Here is the derivation how a two-body problem can be reduced to one body-problem. I write it in one dimension,but the derivation is the same for 3D.

There are two point masses, m1, m2. Their coordinates are x1 and x2. m1 exerts force f12 on m2 and m2 exerts force f21 on m1. Assume the forces act along the line connecting the masses.

f12=-f21=F

[itex]m_1\ddot x_1=-F[/itex].....(1)
[itex]m_2\ddot x_2=F[/itex].....(2)

Add the equations:
[itex]m_1\ddot x_1+m_2\ddot x_2=0[/itex]....(3)

The coordinate of the centre of mass is X
[itex]X=\frac{m_1 x_1+m_2 x_2}{m_1 +m_2}[/itex]
so you can write equation (3) as [itex](m_1+m_2)\ddot X=0[/itex]

The centre of mass moves with constant velocity.

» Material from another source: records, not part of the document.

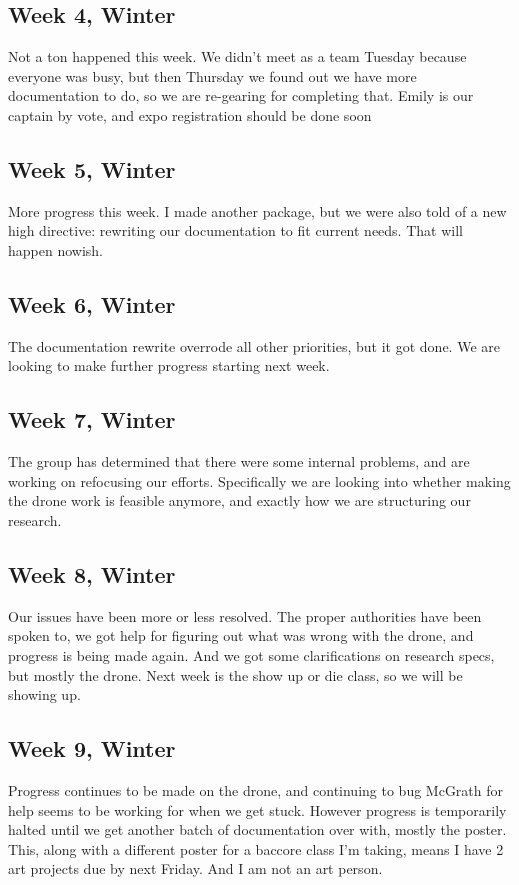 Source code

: \documentclass[IEEEtran,letterpaper,10pt,notitlepage,draftclsnofoot,onecolumn]{article}
\begin{document}
\subsection{Week 4, Winter}
Not a ton happened this week. We didn't meet as a team Tuesday because everyone 
was busy, but then Thursday we found out we have more documentation to do, so 
we are re-gearing for completing that. Emily is our captain by vote, and expo 
registration should be done soon
\subsection{Week 5, Winter}
More progress this week. I made another package, but we were also told of a 
new high directive: rewriting our documentation to fit current needs. 
That will happen nowish.
\subsection{Week 6, Winter}
The documentation rewrite overrode all other priorities, but it got done. 
We are looking to make further progress starting next week.
\subsection{Week 7, Winter}
The group has determined that there were some internal problems, and are 
working on refocusing our efforts. Specifically we are looking into whether 
making the drone work is feasible anymore, and exactly how we are structuring 
our research.
\subsection{Week 8, Winter}
Our issues have been more or less resolved. The proper authorities have been 
spoken to, we got help for figuring out what was wrong with the drone, and 
progress is being made again. And we got some clarifications on research specs, 
but mostly the drone. Next week is the show up or die class, so we will be 
showing up.
\subsection{Week 9, Winter}
Progress continues to be made on the drone, and continuing to bug McGrath for 
help seems to be working for when we get stuck. However progress is temporarily
halted until we get another batch of documentation over with, mostly the 
poster. This, along with a different poster for a baccore class I'm taking, 
means I have 2 art projects due by next Friday. And I am not an art person.
\end{document}
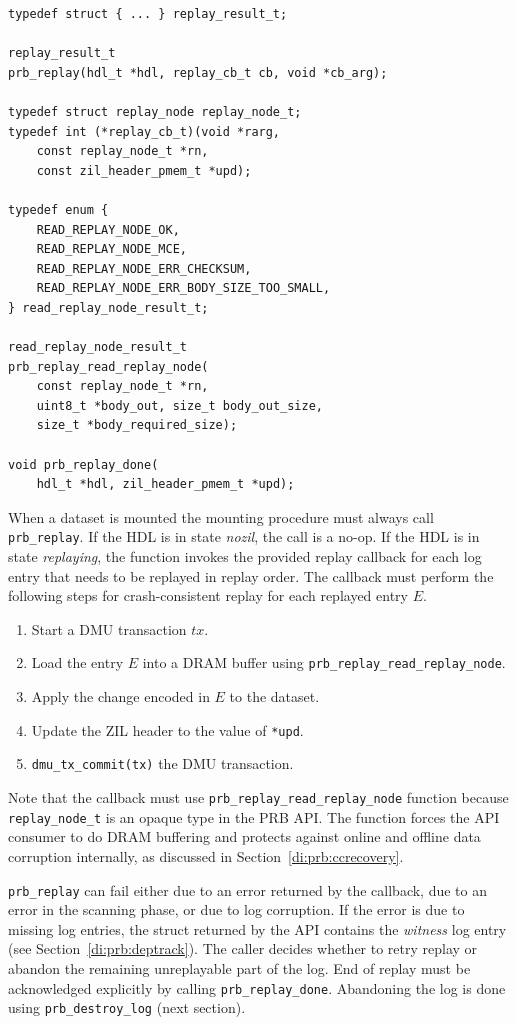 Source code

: \documentclass[12pt,a4paper,twoside]{book}
\begin{document}
\begin{lstlisting}
typedef struct { ... } replay_result_t;

replay_result_t
prb_replay(hdl_t *hdl, replay_cb_t cb, void *cb_arg);

typedef struct replay_node replay_node_t;
typedef int (*replay_cb_t)(void *rarg,
    const replay_node_t *rn,
    const zil_header_pmem_t *upd);

typedef enum {
	READ_REPLAY_NODE_OK,
	READ_REPLAY_NODE_MCE,
	READ_REPLAY_NODE_ERR_CHECKSUM,
	READ_REPLAY_NODE_ERR_BODY_SIZE_TOO_SMALL,
} read_replay_node_result_t;

read_replay_node_result_t
prb_replay_read_replay_node(
    const replay_node_t *rn,
    uint8_t *body_out, size_t body_out_size,
    size_t *body_required_size);

void prb_replay_done(
    hdl_t *hdl, zil_header_pmem_t *upd);

\end{lstlisting}

When a dataset is mounted the mounting procedure must always call \lstinline{prb_replay}.
If the HDL is in state \textit{nozil}, the call is a no-op.
If the HDL is in state \textit{replaying}, the function invokes the provided replay callback for each log entry that needs to be replayed in replay order.
The callback must perform the following steps for crash-consistent replay for each replayed entry $E$.
\begin{enumerate}[noitemsep]
    \item Start a DMU transaction $tx$.
    \item Load the entry $E$ into a DRAM buffer using \lstinline{prb_replay_read_replay_node}.
    \item Apply the change encoded in $E$ to the dataset.
    \item Update the ZIL header to the value of \lstinline{*upd}.
    \item \lstinline{dmu_tx_commit(tx)} the DMU transaction.
\end{enumerate}

Note that the callback must use \lstinline{prb_replay_read_replay_node} function because \lstinline{replay_node_t} is an opaque type in the PRB API.
The function forces the API consumer to do DRAM buffering and protects against online and offline data corruption internally, as discussed in Section~\ref{di:prb:ccrecovery}.

\lstinline{prb_replay} can fail either due to an error returned by the callback, due to an error in the scanning phase, or due to log corruption.
If the error is due to missing log entries, the struct returned by the API contains the \textit{witness} log entry (see Section~\ref{di:prb:deptrack}).
The caller decides whether to retry replay or abandon the remaining unreplayable part of the log.
End of replay must be acknowledged explicitly by calling \lstinline{prb_replay_done}.
Abandoning the log is done using \lstinline{prb_destroy_log} (next section).
\end{document}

You can choose the frame of reference fixed to the CM: Then X=0,

[itex]m_1x_1+m_2x_2=0[/itex].

Divide equation (1) with m1, equation(2) with m2 and subtract them.

[itex]\ddot x_1=-\frac{F}{m_1}[/itex]
[itex]\ddot x_2=\frac{F}{m_2}[/itex]
[itex]\ddot x_2-\ddot x_1=\frac{F}{m_2}+\frac{F}{m_1}[/itex]

Denote x2 -x1 = x
and
[itex]\frac{1}{μ}=\frac{1}{m_1}+\frac{1}{m_2}[/itex]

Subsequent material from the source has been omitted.